## [Problem]
In the entries below, count each line where "public" appears. Give the total and nothing more.

## [Supplied material]
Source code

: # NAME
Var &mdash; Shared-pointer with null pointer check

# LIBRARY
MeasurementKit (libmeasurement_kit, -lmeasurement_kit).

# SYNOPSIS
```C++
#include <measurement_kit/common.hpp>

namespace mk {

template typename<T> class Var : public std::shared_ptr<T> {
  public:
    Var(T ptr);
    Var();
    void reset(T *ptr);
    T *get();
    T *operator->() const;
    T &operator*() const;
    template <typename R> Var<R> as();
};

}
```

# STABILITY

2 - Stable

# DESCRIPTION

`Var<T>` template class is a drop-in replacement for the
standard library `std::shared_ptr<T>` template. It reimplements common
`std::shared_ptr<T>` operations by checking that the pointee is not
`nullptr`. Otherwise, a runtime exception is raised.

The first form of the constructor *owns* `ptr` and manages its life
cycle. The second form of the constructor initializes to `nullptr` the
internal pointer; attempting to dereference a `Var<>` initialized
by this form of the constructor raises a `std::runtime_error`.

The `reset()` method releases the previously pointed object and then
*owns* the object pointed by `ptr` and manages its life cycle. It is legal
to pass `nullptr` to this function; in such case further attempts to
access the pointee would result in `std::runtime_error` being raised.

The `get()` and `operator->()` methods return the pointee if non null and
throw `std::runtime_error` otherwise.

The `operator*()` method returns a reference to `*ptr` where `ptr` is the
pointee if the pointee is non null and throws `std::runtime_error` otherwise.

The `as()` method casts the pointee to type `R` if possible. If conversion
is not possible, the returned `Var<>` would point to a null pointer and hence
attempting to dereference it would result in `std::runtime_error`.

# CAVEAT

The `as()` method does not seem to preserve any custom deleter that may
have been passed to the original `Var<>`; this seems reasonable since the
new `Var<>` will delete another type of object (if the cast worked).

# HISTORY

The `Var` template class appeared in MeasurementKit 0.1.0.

## [Exercise output]
2